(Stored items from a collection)

--- START ---

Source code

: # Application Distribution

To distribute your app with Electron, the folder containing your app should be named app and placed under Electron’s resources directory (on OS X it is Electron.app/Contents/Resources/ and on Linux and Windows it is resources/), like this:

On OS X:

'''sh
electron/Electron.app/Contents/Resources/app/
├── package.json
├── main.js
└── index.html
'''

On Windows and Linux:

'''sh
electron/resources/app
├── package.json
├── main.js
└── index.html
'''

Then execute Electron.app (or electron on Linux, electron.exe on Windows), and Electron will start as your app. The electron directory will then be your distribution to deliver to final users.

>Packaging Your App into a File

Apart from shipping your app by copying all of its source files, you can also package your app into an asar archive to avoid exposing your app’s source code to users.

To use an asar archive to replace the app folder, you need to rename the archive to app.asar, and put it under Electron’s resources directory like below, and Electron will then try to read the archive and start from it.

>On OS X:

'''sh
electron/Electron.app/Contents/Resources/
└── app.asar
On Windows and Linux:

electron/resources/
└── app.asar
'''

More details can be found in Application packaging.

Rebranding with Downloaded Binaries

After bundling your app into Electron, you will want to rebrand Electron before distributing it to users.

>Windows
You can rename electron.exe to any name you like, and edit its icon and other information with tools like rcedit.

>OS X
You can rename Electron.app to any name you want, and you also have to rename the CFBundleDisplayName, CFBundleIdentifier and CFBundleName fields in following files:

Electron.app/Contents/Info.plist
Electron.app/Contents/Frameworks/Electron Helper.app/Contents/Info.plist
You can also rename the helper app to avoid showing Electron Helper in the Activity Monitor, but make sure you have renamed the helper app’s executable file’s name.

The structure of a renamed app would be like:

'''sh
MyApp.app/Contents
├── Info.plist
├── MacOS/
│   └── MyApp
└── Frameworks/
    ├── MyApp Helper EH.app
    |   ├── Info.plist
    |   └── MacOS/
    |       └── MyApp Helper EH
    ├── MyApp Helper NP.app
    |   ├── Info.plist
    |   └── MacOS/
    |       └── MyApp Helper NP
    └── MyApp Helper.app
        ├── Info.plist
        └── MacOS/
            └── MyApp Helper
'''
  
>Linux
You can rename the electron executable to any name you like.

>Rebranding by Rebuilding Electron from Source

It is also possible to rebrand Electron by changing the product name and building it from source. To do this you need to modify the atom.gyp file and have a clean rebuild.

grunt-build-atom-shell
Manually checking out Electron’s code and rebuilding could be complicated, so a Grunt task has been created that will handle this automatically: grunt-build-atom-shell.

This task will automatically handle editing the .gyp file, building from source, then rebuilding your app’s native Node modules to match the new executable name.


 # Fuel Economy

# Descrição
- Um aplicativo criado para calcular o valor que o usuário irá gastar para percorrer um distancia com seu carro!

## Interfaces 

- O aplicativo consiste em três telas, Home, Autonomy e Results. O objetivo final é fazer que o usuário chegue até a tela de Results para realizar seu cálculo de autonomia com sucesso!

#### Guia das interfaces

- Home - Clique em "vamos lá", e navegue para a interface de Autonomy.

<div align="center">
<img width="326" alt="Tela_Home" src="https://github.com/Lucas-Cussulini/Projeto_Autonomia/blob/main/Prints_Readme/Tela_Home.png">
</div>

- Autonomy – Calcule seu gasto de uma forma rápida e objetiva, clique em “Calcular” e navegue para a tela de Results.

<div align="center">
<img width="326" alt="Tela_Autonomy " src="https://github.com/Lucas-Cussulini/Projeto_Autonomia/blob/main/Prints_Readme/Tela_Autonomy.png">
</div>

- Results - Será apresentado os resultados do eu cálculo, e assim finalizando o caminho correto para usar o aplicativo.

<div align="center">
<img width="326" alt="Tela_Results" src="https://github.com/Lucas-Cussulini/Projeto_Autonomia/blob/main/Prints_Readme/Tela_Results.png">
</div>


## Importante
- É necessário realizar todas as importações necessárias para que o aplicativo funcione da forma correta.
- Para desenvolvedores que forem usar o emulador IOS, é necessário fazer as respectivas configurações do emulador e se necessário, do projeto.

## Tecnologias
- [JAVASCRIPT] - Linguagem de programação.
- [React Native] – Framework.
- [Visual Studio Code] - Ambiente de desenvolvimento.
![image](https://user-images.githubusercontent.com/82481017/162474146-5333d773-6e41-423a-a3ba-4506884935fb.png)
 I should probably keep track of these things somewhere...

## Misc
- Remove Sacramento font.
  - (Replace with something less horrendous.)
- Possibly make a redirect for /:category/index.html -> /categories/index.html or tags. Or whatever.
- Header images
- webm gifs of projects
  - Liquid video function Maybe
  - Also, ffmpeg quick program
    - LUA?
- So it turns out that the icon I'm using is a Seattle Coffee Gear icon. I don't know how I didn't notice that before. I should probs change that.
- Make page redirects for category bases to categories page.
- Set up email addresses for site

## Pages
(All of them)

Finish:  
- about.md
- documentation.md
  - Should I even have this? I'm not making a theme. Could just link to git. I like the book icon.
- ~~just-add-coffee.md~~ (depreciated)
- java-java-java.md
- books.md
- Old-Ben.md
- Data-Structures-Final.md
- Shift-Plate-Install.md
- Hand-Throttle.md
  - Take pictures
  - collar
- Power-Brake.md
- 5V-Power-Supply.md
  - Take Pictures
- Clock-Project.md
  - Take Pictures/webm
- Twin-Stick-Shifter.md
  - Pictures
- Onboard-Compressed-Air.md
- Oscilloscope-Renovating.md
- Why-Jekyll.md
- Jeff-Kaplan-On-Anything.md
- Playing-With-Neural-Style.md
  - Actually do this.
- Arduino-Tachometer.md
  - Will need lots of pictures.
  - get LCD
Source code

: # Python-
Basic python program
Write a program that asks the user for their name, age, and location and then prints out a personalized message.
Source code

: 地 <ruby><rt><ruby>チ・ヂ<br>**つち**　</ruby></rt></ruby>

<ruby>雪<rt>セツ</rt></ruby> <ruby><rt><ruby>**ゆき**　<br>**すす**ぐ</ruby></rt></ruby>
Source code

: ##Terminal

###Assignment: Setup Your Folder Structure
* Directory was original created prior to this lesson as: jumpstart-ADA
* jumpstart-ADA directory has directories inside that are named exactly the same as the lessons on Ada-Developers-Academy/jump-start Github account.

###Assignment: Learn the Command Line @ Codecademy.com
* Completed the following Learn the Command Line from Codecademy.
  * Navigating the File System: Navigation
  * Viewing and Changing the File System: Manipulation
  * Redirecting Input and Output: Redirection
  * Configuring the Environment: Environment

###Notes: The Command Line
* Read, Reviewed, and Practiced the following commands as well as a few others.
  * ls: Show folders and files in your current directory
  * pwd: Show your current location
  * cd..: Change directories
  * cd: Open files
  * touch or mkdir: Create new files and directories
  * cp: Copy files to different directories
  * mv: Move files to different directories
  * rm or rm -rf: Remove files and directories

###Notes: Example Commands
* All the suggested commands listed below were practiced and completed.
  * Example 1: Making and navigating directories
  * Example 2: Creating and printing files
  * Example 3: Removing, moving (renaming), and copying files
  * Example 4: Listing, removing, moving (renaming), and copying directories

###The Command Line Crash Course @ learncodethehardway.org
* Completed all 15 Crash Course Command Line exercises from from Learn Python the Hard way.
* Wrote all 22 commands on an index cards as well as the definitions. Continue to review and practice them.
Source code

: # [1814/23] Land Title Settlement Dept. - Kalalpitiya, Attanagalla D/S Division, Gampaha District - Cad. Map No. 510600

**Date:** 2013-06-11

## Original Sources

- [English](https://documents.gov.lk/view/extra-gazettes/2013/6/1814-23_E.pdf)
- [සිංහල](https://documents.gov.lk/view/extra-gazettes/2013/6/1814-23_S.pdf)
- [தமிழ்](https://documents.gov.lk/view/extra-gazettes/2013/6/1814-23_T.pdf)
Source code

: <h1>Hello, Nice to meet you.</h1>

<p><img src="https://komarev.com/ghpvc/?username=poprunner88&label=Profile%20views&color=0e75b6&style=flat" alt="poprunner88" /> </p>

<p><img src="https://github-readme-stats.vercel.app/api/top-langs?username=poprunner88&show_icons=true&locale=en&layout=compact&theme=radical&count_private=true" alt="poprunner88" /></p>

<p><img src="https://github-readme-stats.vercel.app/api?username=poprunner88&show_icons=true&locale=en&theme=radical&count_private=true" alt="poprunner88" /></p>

--- END ---
--- START ---

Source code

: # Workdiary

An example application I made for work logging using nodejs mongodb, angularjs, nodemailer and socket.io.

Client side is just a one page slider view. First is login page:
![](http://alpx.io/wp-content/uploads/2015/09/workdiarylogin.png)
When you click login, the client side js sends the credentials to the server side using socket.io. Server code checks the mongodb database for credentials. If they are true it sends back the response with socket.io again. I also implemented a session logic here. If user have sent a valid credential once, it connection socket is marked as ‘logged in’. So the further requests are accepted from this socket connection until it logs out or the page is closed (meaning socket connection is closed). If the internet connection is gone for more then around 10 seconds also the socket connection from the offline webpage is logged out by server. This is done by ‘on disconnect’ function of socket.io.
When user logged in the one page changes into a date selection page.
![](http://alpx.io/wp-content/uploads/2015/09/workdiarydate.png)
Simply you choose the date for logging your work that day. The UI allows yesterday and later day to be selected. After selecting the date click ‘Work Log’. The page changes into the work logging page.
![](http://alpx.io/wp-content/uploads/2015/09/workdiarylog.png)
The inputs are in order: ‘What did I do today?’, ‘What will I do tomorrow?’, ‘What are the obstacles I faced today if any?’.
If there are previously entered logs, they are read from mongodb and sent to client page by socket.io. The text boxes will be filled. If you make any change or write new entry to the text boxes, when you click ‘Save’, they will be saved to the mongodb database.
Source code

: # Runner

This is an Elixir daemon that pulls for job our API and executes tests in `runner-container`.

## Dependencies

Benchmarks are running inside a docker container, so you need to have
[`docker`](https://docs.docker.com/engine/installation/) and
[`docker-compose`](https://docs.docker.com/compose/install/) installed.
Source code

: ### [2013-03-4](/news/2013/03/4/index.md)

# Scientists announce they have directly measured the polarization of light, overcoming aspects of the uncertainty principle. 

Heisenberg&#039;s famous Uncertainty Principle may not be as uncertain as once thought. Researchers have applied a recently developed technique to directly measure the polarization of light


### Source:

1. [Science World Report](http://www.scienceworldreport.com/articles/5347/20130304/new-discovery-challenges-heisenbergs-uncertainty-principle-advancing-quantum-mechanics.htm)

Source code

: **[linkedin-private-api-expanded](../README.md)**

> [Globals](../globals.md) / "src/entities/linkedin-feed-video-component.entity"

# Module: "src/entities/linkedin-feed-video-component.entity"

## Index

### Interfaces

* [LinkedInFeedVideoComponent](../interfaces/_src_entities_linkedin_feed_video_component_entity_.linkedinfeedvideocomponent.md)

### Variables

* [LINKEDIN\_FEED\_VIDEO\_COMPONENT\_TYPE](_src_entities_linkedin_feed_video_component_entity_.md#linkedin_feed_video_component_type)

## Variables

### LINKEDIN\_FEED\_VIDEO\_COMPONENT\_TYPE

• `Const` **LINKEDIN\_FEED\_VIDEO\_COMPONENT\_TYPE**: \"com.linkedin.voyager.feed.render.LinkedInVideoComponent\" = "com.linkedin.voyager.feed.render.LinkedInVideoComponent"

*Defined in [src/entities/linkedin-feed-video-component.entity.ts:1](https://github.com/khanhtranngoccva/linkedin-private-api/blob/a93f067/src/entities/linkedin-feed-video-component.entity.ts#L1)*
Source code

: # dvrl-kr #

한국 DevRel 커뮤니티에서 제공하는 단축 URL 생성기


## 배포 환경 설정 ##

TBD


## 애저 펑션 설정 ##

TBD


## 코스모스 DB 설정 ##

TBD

--- END ---
--- START ---

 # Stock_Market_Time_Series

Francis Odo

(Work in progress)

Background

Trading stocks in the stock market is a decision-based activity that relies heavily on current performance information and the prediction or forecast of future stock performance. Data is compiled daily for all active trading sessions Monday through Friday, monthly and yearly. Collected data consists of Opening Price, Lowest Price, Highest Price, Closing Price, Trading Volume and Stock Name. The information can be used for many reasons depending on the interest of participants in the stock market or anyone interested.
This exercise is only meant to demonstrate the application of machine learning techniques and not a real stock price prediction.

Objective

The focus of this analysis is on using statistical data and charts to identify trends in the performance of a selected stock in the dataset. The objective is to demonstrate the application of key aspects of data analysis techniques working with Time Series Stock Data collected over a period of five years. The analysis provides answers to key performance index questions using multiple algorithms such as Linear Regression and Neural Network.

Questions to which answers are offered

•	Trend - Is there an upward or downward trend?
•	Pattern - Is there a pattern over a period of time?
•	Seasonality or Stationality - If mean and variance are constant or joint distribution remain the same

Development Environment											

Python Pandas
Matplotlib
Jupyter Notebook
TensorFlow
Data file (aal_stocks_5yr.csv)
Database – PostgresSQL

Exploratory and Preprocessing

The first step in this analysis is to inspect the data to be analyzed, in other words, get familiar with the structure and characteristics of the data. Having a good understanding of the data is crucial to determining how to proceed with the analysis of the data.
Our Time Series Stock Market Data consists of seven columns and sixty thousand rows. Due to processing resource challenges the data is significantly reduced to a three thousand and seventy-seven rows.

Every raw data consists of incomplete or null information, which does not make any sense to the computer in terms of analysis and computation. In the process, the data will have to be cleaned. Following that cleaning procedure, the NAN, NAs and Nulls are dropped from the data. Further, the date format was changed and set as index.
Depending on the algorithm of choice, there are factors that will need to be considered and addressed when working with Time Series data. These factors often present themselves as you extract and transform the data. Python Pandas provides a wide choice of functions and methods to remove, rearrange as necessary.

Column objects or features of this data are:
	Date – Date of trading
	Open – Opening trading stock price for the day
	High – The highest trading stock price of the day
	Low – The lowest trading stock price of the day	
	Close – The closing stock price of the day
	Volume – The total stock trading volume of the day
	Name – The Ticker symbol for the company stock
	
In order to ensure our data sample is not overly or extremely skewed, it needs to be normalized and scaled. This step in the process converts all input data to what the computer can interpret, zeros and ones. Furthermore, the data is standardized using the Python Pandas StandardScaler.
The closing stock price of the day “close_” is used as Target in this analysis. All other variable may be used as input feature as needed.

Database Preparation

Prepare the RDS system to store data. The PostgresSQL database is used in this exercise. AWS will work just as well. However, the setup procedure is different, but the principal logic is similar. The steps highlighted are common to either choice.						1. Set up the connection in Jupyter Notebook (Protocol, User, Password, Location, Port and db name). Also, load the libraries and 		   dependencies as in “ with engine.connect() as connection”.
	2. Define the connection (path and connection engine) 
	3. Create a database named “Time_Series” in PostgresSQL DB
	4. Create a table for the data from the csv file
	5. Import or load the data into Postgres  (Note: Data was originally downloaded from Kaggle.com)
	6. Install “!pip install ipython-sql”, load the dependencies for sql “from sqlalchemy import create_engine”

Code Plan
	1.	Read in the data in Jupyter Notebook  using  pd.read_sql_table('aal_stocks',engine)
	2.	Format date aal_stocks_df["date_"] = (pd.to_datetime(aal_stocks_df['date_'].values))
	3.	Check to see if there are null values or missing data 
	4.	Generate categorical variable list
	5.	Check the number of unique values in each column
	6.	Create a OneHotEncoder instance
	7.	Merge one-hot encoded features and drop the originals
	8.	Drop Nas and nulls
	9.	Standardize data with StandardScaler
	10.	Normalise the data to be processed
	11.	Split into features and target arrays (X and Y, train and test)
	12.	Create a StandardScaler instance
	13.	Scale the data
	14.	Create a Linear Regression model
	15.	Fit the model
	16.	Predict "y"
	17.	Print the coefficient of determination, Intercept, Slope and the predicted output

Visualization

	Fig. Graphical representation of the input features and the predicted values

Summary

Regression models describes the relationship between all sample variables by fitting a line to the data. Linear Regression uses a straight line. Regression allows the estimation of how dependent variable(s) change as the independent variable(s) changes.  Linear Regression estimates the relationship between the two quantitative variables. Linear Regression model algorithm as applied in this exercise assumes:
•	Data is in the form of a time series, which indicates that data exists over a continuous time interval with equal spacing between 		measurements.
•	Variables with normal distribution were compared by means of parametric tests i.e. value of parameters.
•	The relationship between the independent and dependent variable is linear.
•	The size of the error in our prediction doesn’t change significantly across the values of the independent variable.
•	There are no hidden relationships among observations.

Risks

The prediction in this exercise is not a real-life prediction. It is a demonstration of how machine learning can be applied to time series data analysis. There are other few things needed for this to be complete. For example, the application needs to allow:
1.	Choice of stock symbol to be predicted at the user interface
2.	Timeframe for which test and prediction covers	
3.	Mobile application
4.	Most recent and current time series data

--- END ---

**EXERCISE DESCRIPTION**
Every line in the data above that includes the word "created" should be copied.

**ANSWER SECTION**
Manually checking out Electron’s code and rebuilding could be complicated, so a Grunt task has been created that will handle this automatically: grunt-build-atom-shell.
* Directory was original created prior to this lesson as: jumpstart-ADA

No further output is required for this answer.